_Exercise directions:_
What you hand back must match the records word for word, with no pictures.

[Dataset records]
============
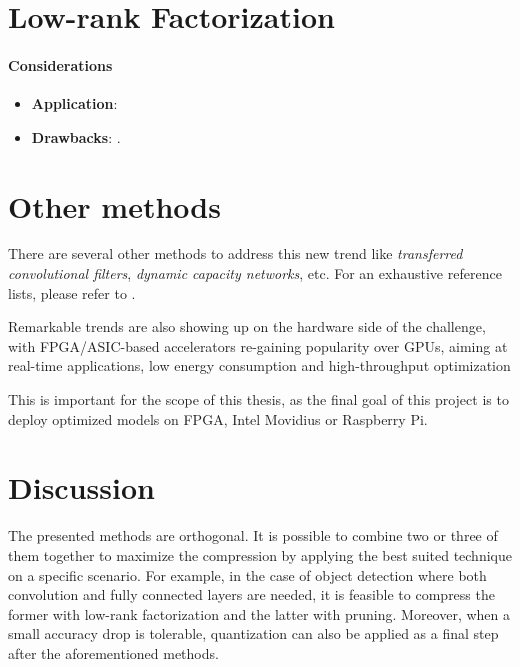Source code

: \section{Low-rank Factorization}



\paragraph{Considerations}
\begin{itemize}
    \item \textbf{Application}: 
    
    \item \textbf{Drawbacks}: . 
\end{itemize}

\section{Other methods}
There are several other methods to address this new trend like \emph{transferred convolutional filters}, \emph{dynamic capacity networks}, etc. For an exhaustive reference lists, please refer to \parencite{survey2017}. 

Remarkable trends are also showing up on the hardware side of the challenge, with FPGA/ASIC-based accelerators re-gaining popularity over GPUs, aiming at real-time applications, low energy consumption and high-throughput optimization 

This is important for the scope of this thesis, as the final goal of this project is to deploy optimized models on FPGA, Intel Movidius or Raspberry Pi. 

\section{Discussion}
The presented methods are orthogonal. It is possible to combine two or three of them together to maximize the compression by applying the best suited technique on a specific scenario. For example, in the case of object detection where both convolution and fully connected layers are needed, it is feasible to compress the former with low-rank factorization and the latter with pruning. 
Moreover, when a small accuracy drop is tolerable, quantization can also be applied as a final step after the aforementioned methods.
============
_Answer for the task:_
Source code

: \section{Low-rank Factorization}



\paragraph{Considerations}
\begin{itemize}
    \item \textbf{Application}: 
    
    \item \textbf{Drawbacks}: . 
\end{itemize}

\section{Other methods}
There are several other methods to address this new trend like \emph{transferred convolutional filters}, \emph{dynamic capacity networks}, etc. For an exhaustive reference lists, please refer to \parencite{survey2017}. 

Remarkable trends are also showing up on the hardware side of the challenge, with FPGA/ASIC-based accelerators re-gaining popularity over GPUs, aiming at real-time applications, low energy consumption and high-throughput optimization 

This is important for the scope of this thesis, as the final goal of this project is to deploy optimized models on FPGA, Intel Movidius or Raspberry Pi. 

\section{Discussion}
The presented methods are orthogonal. It is possible to combine two or three of them together to maximize the compression by applying the best suited technique on a specific scenario. For example, in the case of object detection where both convolution and fully connected layers are needed, it is feasible to compress the former with low-rank factorization and the latter with pruning. 
Moreover, when a small accuracy drop is tolerable, quantization can also be applied as a final step after the aforementioned methods.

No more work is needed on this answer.